*** DATASET ENTRIES Section Begins ***
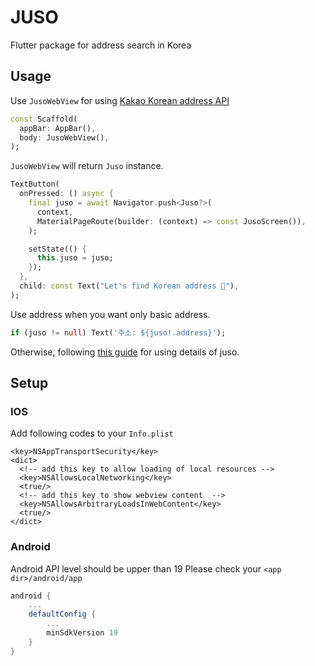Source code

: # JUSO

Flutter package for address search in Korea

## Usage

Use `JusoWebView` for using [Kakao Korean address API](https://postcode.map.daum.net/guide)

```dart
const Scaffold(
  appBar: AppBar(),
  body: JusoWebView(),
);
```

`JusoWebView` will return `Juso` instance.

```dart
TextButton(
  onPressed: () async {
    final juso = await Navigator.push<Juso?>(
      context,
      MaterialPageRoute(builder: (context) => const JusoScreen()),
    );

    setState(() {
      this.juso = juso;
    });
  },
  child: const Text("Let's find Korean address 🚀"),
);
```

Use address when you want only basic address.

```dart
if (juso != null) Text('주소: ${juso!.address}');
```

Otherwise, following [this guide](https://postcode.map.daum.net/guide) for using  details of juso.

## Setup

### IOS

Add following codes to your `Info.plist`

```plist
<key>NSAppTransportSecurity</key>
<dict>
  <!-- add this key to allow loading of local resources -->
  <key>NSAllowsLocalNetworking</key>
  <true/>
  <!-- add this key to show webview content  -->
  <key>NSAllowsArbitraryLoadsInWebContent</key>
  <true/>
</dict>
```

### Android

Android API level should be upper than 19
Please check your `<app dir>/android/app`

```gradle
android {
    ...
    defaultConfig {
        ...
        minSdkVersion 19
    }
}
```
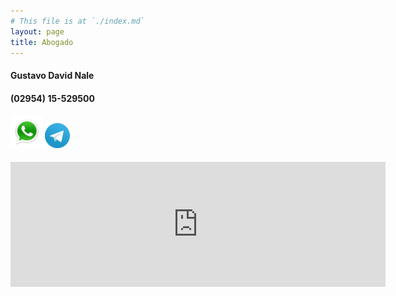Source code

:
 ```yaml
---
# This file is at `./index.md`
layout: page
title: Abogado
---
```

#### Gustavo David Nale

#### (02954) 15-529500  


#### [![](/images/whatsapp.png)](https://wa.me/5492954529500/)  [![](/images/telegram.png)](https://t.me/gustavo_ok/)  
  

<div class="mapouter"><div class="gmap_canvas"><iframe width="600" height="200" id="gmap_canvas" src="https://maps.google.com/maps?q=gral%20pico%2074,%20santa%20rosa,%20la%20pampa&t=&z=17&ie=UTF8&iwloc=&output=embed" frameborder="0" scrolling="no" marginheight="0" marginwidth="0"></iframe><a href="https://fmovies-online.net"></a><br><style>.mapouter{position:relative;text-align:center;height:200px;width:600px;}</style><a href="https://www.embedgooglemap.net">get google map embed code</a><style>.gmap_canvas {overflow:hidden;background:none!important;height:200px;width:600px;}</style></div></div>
*** DATASET ENTRIES Section Ends ***
INSTRUCTIONS FOR THE TASK:
Copy each line above exactly, with no images.

YOUR SOLUTION:
Source code

: # JUSO

Flutter package for address search in Korea

## Usage

Use `JusoWebView` for using [Kakao Korean address API](https://postcode.map.daum.net/guide)

```dart
const Scaffold(
  appBar: AppBar(),
  body: JusoWebView(),
);
```

`JusoWebView` will return `Juso` instance.

```dart
TextButton(
  onPressed: () async {
    final juso = await Navigator.push<Juso?>(
      context,
      MaterialPageRoute(builder: (context) => const JusoScreen()),
    );

    setState(() {
      this.juso = juso;
    });
  },
  child: const Text("Let's find Korean address 🚀"),
);
```

Use address when you want only basic address.

```dart
if (juso != null) Text('주소: ${juso!.address}');
```

Otherwise, following [this guide](https://postcode.map.daum.net/guide) for using  details of juso.

## Setup

### IOS

Add following codes to your `Info.plist`

```plist
<key>NSAppTransportSecurity</key>
<dict>
  <!-- add this key to allow loading of local resources -->
  <key>NSAllowsLocalNetworking</key>
  <true/>
  <!-- add this key to show webview content  -->
  <key>NSAllowsArbitraryLoadsInWebContent</key>
  <true/>
</dict>
```

### Android

Android API level should be upper than 19
Please check your `<app dir>/android/app`

```gradle
android {
    ...
    defaultConfig {
        ...
        minSdkVersion 19
    }
}
```
Source code

:
 ```yaml
---
# This file is at `./index.md`
layout: page
title: Abogado
---
```

#### Gustavo David Nale

#### (02954) 15-529500  


#### [![](/images/whatsapp.png)](https://wa.me/5492954529500/)  [![](/images/telegram.png)](https://t.me/gustavo_ok/)  
  

<div class="mapouter"><div class="gmap_canvas"><iframe width="600" height="200" id="gmap_canvas" src="https://maps.google.com/maps?q=gral%20pico%2074,%20santa%20rosa,%20la%20pampa&t=&z=17&ie=UTF8&iwloc=&output=embed" frameborder="0" scrolling="no" marginheight="0" marginwidth="0"></iframe><a href="https://fmovies-online.net"></a><br><style>.mapouter{position:relative;text-align:center;height:200px;width:600px;}</style><a href="https://www.embedgooglemap.net">get google map embed code</a><style>.gmap_canvas {overflow:hidden;background:none!important;height:200px;width:600px;}</style></div></div>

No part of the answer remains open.